# How to be persuasive to have sex tonight!



## Mrs$ (Aug 13, 2021)

My hubby is respectful, almost to a fault! I need to feel him up inside me tonight but need to make him realize that without coming across as slutty? Im always afraid he is trying to be so polite and not offend me by doing something really sexy ie naughty but I really want to feel something like that tonight! How do I let him knowI want to do something different that the norm?


----------



## ccpowerslave (Nov 21, 2020)

My wife jumped on top of me last night in her panties that did it.


----------



## AC2021 (Aug 9, 2021)

Mrs$ said:


> My hubby is respectful, almost to a fault! I need to feel him up inside me tonight but need to make him realize that without coming across as slutty? Im always afraid he is trying to be so polite and not offend me by doing something really sexy ie naughty but I really want to feel something like that tonight! How do I let him knowI want to do something different that the norm?

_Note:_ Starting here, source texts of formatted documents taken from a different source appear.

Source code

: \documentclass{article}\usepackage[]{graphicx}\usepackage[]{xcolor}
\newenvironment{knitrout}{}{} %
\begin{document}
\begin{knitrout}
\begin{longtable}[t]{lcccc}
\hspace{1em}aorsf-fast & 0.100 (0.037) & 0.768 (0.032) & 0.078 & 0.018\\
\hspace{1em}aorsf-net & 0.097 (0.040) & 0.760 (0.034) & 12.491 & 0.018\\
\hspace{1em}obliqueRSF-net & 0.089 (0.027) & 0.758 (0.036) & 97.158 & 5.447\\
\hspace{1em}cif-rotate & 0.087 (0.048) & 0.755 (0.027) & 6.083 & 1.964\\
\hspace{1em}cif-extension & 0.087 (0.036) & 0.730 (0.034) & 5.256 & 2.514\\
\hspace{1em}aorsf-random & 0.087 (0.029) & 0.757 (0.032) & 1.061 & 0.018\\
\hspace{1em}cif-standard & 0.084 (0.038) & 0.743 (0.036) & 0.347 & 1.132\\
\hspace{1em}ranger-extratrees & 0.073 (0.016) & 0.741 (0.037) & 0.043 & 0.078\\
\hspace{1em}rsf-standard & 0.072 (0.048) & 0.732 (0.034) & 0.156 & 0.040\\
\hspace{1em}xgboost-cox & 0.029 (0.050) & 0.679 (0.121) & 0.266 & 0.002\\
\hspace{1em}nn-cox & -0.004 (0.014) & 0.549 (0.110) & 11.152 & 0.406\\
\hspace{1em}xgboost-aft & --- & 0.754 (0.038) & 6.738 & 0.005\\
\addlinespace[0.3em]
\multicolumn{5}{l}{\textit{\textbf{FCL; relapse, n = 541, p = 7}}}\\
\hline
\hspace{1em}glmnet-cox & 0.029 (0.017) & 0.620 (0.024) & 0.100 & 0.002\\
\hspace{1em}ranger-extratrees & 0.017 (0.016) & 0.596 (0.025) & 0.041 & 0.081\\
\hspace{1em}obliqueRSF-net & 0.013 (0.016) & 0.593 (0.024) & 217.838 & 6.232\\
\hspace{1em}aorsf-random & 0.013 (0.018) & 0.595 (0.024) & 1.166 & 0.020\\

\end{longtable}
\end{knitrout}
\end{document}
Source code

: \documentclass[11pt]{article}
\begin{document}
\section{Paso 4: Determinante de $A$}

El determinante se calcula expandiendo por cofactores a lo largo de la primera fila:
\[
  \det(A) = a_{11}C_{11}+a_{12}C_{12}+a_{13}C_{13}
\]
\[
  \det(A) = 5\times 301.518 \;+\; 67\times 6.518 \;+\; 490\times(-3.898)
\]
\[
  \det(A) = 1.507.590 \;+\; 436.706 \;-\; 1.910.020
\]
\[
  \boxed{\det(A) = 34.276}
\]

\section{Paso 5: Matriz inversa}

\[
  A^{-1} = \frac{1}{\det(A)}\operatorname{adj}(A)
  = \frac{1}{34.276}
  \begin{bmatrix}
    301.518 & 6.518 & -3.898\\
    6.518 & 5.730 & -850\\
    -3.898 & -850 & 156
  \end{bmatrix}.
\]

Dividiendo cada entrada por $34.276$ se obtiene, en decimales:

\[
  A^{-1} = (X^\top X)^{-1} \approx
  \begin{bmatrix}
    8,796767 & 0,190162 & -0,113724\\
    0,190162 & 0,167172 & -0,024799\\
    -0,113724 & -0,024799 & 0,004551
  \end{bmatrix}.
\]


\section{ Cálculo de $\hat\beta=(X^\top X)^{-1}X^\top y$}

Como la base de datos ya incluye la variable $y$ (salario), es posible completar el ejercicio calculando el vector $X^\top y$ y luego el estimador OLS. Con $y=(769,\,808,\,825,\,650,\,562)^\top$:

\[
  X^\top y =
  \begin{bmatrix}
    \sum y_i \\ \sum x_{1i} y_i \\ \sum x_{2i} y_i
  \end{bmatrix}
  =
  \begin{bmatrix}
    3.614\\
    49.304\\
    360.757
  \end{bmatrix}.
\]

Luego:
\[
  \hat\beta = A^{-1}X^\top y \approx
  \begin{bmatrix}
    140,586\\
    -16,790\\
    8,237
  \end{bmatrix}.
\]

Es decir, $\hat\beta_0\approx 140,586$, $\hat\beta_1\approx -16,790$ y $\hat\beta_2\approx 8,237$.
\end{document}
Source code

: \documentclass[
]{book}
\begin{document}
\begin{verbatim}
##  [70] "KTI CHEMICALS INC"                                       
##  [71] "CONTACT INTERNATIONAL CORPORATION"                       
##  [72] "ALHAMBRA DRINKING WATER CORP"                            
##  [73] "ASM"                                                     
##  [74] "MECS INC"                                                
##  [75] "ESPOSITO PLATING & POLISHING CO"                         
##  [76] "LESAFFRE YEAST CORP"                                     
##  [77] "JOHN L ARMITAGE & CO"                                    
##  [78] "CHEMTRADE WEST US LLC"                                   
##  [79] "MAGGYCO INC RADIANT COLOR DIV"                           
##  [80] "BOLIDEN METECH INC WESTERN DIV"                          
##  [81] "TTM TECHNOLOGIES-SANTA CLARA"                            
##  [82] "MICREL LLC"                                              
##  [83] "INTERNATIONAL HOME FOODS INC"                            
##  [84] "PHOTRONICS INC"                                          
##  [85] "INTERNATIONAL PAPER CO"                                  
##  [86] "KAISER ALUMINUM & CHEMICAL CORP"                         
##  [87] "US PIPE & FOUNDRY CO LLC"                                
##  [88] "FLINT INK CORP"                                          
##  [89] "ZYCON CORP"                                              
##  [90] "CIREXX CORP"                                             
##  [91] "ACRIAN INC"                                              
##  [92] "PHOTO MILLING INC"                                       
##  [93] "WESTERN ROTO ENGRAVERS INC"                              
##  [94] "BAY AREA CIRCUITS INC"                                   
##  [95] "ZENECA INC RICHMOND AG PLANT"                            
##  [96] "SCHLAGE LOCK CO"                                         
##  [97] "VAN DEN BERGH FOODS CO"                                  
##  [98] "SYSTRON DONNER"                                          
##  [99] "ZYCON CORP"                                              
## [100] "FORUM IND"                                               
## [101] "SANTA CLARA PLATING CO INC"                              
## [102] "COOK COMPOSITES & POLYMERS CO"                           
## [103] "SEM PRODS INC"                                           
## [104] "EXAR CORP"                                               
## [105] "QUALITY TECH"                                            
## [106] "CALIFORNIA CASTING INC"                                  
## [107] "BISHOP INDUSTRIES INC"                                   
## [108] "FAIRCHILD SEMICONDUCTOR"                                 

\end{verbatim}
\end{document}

Please come across slutty. That's what works every single time. Men crave that so don't be shy. If he doesnt respond then it's his job to adjust. 
Try very red lipstick, some perfume, stockings and heels. Take your time walking towards him and then grab his hardening **** and do what you wish to do.. Rest will happen by itself.


----------



## Mrs$ (Aug 13, 2021)

I am a pretty dominant person, due to years in a male dominated profession. Hubby will always be receptive, but Im wanting to introduce something different to our lovemaking. Thanks for the positive reinforcement! Im a little shy in asking for what I want in this case.


----------



## Mrs$ (Aug 13, 2021)

ccpowerslave said:


> My wife jumped on top of me last night in her panties that did it.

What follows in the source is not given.